» **TASK OBJECTIVE**: The answer must consist of every line in the data below that holds the word "Compaction".

» **DATA SHOWN**:
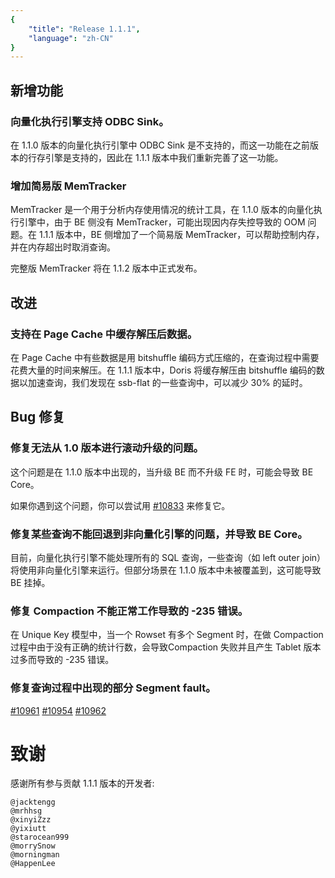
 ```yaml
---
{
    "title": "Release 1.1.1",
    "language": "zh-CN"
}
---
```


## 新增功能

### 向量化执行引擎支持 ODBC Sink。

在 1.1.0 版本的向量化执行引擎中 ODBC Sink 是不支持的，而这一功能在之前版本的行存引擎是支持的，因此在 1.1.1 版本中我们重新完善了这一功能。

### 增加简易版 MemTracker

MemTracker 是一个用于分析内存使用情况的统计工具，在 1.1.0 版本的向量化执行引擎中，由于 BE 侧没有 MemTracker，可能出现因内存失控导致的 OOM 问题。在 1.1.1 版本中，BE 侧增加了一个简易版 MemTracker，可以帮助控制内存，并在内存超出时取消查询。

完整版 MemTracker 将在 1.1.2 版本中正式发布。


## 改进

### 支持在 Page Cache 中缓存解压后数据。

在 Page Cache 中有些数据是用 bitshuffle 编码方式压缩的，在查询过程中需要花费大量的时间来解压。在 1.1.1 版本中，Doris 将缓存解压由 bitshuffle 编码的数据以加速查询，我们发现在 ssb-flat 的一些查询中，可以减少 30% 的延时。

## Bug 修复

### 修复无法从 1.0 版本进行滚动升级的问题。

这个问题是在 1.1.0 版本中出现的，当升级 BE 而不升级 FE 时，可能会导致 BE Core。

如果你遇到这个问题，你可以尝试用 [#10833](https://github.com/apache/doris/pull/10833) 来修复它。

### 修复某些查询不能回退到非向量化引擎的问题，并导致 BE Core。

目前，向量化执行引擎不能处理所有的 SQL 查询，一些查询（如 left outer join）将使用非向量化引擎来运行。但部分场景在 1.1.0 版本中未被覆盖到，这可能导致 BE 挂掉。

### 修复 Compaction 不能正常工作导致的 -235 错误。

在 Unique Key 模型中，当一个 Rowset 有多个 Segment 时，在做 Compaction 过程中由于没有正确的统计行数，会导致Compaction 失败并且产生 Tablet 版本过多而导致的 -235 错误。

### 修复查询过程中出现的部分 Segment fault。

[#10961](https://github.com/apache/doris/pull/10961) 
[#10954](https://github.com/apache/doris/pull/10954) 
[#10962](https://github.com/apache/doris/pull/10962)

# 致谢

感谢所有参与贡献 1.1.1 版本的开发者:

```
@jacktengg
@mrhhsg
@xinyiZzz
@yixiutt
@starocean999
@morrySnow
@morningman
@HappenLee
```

---

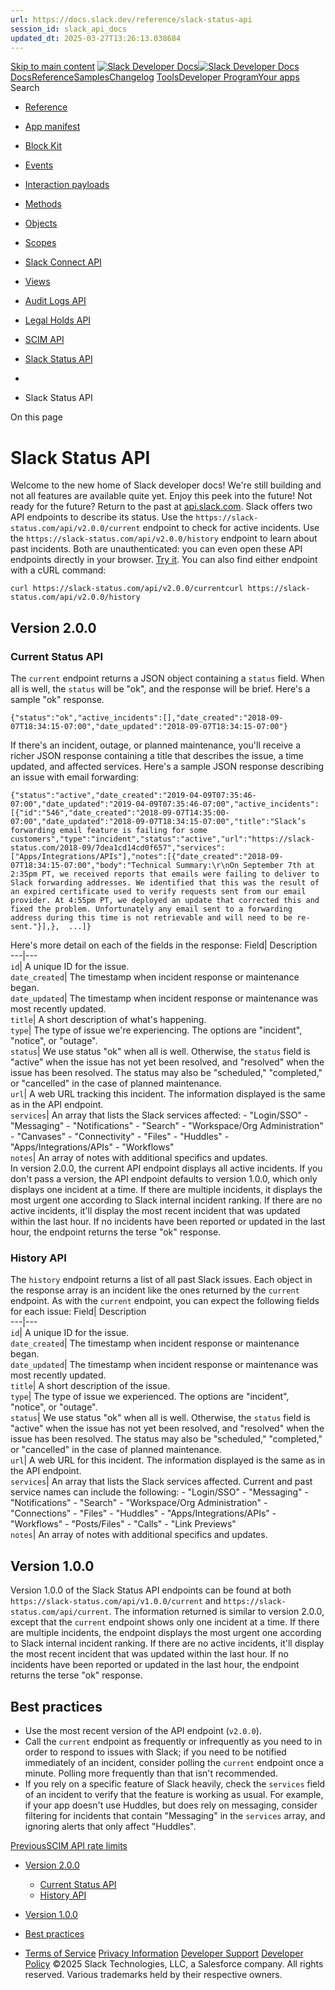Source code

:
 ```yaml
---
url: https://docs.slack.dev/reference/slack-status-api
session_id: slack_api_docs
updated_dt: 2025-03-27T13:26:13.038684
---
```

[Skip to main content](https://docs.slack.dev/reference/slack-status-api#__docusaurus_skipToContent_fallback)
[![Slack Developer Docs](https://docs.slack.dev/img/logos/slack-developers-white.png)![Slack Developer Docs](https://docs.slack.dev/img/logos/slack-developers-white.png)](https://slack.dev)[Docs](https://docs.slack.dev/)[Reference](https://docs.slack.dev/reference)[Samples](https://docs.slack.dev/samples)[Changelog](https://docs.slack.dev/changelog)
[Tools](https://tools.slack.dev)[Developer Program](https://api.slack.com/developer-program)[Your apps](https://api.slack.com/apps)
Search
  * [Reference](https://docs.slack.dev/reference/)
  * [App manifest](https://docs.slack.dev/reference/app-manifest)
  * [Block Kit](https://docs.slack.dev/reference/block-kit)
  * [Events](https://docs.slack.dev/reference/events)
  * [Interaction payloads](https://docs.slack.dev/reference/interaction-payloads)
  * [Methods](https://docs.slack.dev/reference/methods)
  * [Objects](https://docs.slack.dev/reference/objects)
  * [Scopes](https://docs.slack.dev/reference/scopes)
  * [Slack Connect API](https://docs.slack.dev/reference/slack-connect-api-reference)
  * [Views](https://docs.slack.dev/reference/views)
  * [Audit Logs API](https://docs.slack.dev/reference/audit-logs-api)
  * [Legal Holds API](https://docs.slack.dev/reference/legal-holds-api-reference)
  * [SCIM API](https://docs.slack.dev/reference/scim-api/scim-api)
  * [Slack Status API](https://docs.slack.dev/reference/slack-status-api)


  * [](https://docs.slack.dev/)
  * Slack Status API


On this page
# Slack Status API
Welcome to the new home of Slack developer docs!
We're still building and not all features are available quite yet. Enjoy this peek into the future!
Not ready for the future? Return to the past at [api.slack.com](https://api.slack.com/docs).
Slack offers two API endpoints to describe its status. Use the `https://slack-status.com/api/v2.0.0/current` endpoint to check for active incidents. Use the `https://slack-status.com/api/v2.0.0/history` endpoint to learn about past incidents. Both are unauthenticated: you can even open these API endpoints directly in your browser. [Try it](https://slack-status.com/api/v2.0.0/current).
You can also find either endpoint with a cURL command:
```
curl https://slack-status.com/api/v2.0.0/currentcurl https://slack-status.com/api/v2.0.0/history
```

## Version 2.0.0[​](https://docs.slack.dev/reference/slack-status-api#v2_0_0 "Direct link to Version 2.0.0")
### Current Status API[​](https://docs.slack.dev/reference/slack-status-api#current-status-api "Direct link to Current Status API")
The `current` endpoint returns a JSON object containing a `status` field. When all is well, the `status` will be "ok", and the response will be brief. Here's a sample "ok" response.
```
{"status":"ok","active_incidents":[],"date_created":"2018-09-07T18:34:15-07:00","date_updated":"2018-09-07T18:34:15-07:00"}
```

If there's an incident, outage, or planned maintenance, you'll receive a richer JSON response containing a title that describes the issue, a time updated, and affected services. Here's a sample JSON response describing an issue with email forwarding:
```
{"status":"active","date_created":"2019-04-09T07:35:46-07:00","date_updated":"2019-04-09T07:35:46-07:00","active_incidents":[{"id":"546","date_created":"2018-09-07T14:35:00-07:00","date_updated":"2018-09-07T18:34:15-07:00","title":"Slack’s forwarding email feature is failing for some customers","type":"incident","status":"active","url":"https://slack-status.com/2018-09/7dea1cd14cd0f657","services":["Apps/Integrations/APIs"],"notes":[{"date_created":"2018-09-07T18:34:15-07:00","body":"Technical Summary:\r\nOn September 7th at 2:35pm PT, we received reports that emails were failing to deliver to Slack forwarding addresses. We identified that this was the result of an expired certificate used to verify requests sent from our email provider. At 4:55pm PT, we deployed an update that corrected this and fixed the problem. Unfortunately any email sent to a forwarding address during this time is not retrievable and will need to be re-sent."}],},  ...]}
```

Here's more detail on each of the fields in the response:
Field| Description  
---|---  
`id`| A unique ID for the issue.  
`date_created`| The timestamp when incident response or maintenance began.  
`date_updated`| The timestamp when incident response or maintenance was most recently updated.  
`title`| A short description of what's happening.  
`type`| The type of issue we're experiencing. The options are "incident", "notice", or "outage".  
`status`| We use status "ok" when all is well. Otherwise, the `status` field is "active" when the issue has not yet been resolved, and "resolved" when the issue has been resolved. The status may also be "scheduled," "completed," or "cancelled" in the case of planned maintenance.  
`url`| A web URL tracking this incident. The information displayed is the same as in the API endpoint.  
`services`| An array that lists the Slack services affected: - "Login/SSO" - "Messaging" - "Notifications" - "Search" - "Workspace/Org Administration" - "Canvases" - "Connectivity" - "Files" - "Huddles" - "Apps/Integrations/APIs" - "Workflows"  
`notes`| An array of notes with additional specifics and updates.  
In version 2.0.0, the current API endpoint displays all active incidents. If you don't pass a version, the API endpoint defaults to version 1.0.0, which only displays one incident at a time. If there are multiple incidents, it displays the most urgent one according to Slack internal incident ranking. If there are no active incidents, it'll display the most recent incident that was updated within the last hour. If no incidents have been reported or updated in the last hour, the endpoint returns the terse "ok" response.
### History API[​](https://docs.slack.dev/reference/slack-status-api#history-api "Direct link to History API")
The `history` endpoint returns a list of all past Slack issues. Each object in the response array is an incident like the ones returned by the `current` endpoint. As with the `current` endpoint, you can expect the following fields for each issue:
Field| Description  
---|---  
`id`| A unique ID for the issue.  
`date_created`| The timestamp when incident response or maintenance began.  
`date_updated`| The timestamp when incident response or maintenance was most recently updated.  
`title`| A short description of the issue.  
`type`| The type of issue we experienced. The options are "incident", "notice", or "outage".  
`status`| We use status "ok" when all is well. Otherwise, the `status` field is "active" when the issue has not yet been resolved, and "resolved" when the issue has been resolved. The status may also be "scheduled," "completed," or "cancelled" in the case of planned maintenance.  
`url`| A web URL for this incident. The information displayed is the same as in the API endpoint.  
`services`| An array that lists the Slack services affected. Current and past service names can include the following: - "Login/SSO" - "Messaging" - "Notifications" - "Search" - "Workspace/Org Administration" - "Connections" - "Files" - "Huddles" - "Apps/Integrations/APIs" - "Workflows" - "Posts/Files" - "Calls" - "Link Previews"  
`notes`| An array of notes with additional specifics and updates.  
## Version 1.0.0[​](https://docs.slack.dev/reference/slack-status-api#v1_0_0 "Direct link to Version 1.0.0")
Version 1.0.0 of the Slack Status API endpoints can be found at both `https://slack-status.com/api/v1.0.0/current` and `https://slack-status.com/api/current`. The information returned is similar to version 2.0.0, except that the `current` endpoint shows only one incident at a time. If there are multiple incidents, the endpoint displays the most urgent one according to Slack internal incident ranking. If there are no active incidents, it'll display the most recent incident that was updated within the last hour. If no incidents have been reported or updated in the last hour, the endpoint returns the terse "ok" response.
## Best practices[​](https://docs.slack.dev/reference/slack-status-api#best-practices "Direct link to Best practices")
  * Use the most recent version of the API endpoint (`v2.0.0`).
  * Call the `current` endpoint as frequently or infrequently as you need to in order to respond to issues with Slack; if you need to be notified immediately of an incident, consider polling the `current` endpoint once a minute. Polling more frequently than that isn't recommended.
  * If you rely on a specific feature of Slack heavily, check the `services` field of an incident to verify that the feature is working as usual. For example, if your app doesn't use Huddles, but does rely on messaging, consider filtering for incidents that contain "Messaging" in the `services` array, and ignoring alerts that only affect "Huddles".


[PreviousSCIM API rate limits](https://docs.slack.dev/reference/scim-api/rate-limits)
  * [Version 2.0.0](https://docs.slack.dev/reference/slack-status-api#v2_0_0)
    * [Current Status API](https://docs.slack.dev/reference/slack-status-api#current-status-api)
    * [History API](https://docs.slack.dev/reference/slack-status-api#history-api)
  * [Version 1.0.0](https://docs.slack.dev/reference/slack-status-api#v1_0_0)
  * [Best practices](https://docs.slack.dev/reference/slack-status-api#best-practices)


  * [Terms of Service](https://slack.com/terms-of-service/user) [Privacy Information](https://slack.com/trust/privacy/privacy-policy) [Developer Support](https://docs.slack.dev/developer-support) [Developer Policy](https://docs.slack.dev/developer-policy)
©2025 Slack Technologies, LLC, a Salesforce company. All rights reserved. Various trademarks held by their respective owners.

» **REPLY**:
### 修复 Compaction 不能正常工作导致的 -235 错误。
在 Unique Key 模型中，当一个 Rowset 有多个 Segment 时，在做 Compaction 过程中由于没有正确的统计行数，会导致Compaction 失败并且产生 Tablet 版本过多而导致的 -235 错误。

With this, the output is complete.